A disc is pivotally mounted to the lower end of the rotating housing whereby it is moveable into and out of position closing the lower end of the housing. This disc has a scraper struck therefrom whereby an opening is left therein so that upon rotation of the housing loose materials which may have collected at the bottom of the pier bore are picked up by the scraper and passed to the upper side of the disc.
Secured to the auger housing immediately below the feed ports is a wave shaped ring having a pair of tabs depending therefrom which are struck from the ring to leave an opening at each tab. As the lower housing rotates the disc at the lower end thereof rotates and material on the upper face thereof is picked up by these tabs and passed to the feeding device.
That portion of the auger casing which projects above the ground surface is formed with a discharge port. One end of a conveyor is mounted on the auger casing immediately below the discharge port to receive spoil from the auger.
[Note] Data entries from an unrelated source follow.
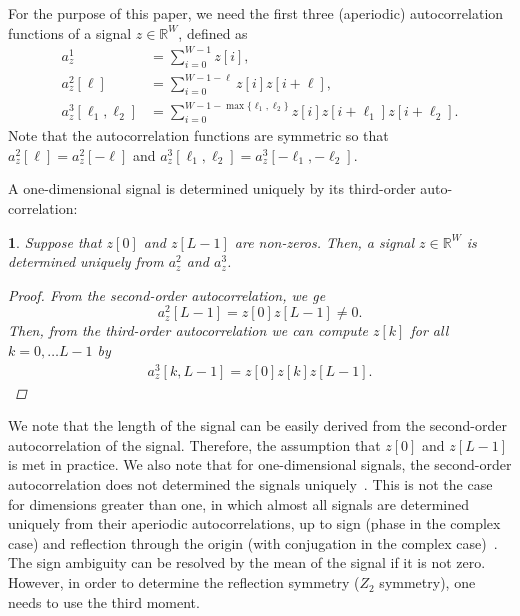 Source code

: \documentclass[english]{article}
\numberwithin{equation}{section}
\theoremstyle{plain}
\theoremstyle{definition}
\theoremstyle{remark}
\theoremstyle{plain}
\theoremstyle{remark}
\theoremstyle{plain}
\theoremstyle{plain}
\newtheorem{proposition}[thm]{\protect\propositionname}
\providecommand{\propositionname}{Proposition}
\begin{document}
For the purpose of this paper, we need the first three (aperiodic) autocorrelation functions of a signal $z\in\mathbb{R}^W$, defined as
\begin{align} \label{eq:autocorrelations}
a_z^1 &= \sum_{i=0}^{W-1} z[i], \nonumber\\
a_z^2[\ell] &= \sum_{i=0}^{W-1-\ell} z[i]z[i+\ell], \nonumber\\
a_z^3[\ell_1,\ell_2] &= \sum_{i=0}^{W-1-\max\{\ell_1,\ell_2\}} z[i]z[i+\ell_1]z[i+\ell_2]. 
\end{align}
Note that the autocorrelation functions are symmetric so that $a_z^2[\ell] = a_z^2[-\ell]$ and $a_z^3[\ell_1,\ell_2] = a_z^3[-\ell_1,-\ell_2]$. 

A one-dimensional signal is determined uniquely by its third-order auto-correlation:
\begin{proposition}
	Suppose that $z[0]$ and $z[L-1]$ are non-zeros. Then, a signal $z\in\mathbb{R}^W$ is determined uniquely from  $a_z^2$ and $a_z^3$.
	\begin{proof}
		From the second-order autocorrelation, we ge
		\begin{equation*}
		a_z^2[L-1] = z[0]z[L-1]\neq 0.
		\end{equation*}
		Then, from the third-order autocorrelation we can compute $z[k]$ for all $k=0,\ldots L-1$ by
		\begin{eqnarray}
		a_z^3[k,L-1] = z[0]z[k]z[L-1].
		\end{eqnarray}
	\end{proof}
\end{proposition}
We note that the length of the signal can be easily derived from the second-order autocorrelation of the signal. Therefore, the assumption that $z[0]$ and $z[L-1]$ is met in practice. We also note that for one-dimensional signals, the second-order autocorrelation does not determined the signals uniquely~\cite{beinert2015ambiguities,bendory2017fourier}. This is not the case for dimensions greater than one, in which almost all signals are determined uniquely from their aperiodic autocorrelations, up to sign (phase in the complex case) and reflection through the origin (with conjugation in the complex case)~\cite{hayes1982reconstruction,hayes1982reducible,bendory2017fourier}. The sign ambiguity can be resolved by the mean of the signal if it is not zero. However,  in order to determine the reflection symmetry ($Z_2$ symmetry), one needs to use the third moment.
\end{document}
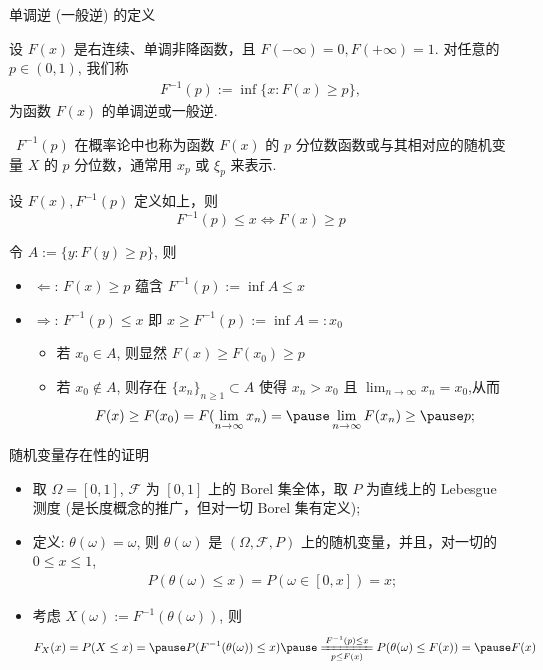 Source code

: \documentclass[Prob-All.tex]{subfiles}
\begin{document}
 \begin{frame}{单调逆 (一般逆) 的定义}
	 \vspace{-0.1cm}
	 \begin{defi}
		 设 $F (x)$ 是右连续、单调非降函数，且 $F (-\infty)=0, F (+\infty)=1$. 对任意的 $p\in (0,1)$, 我们称
		 \begin{eqnarray*}
			 F^{-1}(p):=\inf\{x: F(x)\geq p\}, %
		 \end{eqnarray*}
		 为函数 $F (x)$ 的单调逆或一般逆.
	 \end{defi}

 \pause
 \begin{rmk} \ 	 $F^{-1}(p)$ 在概率论中也称为函数 $F (x)$ 的 $p$ 分位数函数或与其相对应的随机变量 $X$ 的 $p$ 分位数，通常用 $x_p$ 或 $\xi_p$ 来表示.
 \end{rmk}
 \begin{thm}
	 设 $F (x), F^{-1}(p)$ 定义如上，则
	 \[F^{-1}(p)\leq x \Leftrightarrow F(x)\ge p \]
 \end{thm}
 \pause
 \zheng 令 $A:=\{y: F (y)\geq p\}$, 则 \pause
 \begin{itemize}[<+-|alert@+>]
	 \item $\Leftarrow$: $F (x)\geq p$ 蕴含 \pause $F^{-1}(p):=\inf A\leq x$\pause
	 \item $\Rightarrow$: $F^{-1}(p)\leq x$ 即 $x\geq F^{-1}(p):=\inf A=:x_0$\pause
	 \begin{itemize}[<+-|alert@+>]
		 \item 若 $x_0\in A$, 则显然 \pause $F (x)\geq F (x_0)\geq p$\pause
		 \item 若 $x_0\notin A$, 则存在 \pause $\{x_n\}_{n\geq 1}\subset A$ 使得 $x_n>x_0$ 且 $\lim_{n\rightarrow \infty} x_n=x_0$,\pause  从而 \pause
		 \[F(x)\geq F(x_0)=F(\lim_{n\rightarrow \infty}x_n)=\pause \lim_{n\rightarrow \infty}F(x_n)\geq\pause p;\]
	 \end{itemize}
 \end{itemize}
 \end{frame}
 \begin{frame}{随机变量存在性的证明}
 \pause
 \begin{itemize}[<+-|alert@+>]
	 \item 取 $\Omega=[0,1]$, $\mathcal{F}$ 为 $[0,1]$ 上的 Borel 集全体，取 $P$ 为直线上的 Lebesgue 测度 (是长度概念的推广，但对一切 Borel 集有定义);
	 \item 定义: $\theta (\omega)=\omega$, 则 $\theta (\omega)$ 是 $(\Omega,\mathcal{F},P)$ 上的随机变量，并且，对一切的 $0\le x\le 1$,
	 \begin{eqnarray*}
		 P(\theta(\omega)\le x)=P(\omega\in[0,x])=x;
	 \end{eqnarray*}
	 \item 考虑 $X (\omega):=F^{-1}(\theta (\omega))$, 则
	{\small\begin{eqnarray*}
			 F_X(x)=P(X\le x)=\pause P(F^{-1}(\theta(\omega))\le x)\pause \xlongequal[p\le F(x)]{F^{-1}(p)\le x} P(\theta(\omega)\le F(x))=\pause F(x)
	 \end{eqnarray*}}


 \end{itemize}


 \end{frame}
\end{document}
The ring gear on the lower housing casing is driven by hydraulic motors. The feeders are also driven by hydraulic motors and the collar to which the cutting blades are secured is moved axially by hydraulic cylinders. The devices which hold the upper casing against rotation are hydraulically actuated. The auger is also driven by a hydraulic motor and as the conveyor takes the form of an endless belt it is also driven by a hydraulic motor. Thus the belling apparatus also includes a control panel on which is mounted a control valve for each of these hydraulic devices. Also mounted on this panel is a tachometer which indicates operation of a ring gear motor. A gauge is also displayed on the panel and is effective to indicate pressure on the working side of the valve for the hydraulic cylinders which actuate the collar.
For a full and more complete understanding of the invention reference may be had to the following description and accompanying drawings wherein:
FIG. 1 is a vertical section through a pier bore with the belling apparatus of this invention therein. Parts of the apparatus are shown in section and other parts in elevation.
FIG. 1a is a detail, partly in section and partly in elevation, of the modification of anchoring devices for the upper housing.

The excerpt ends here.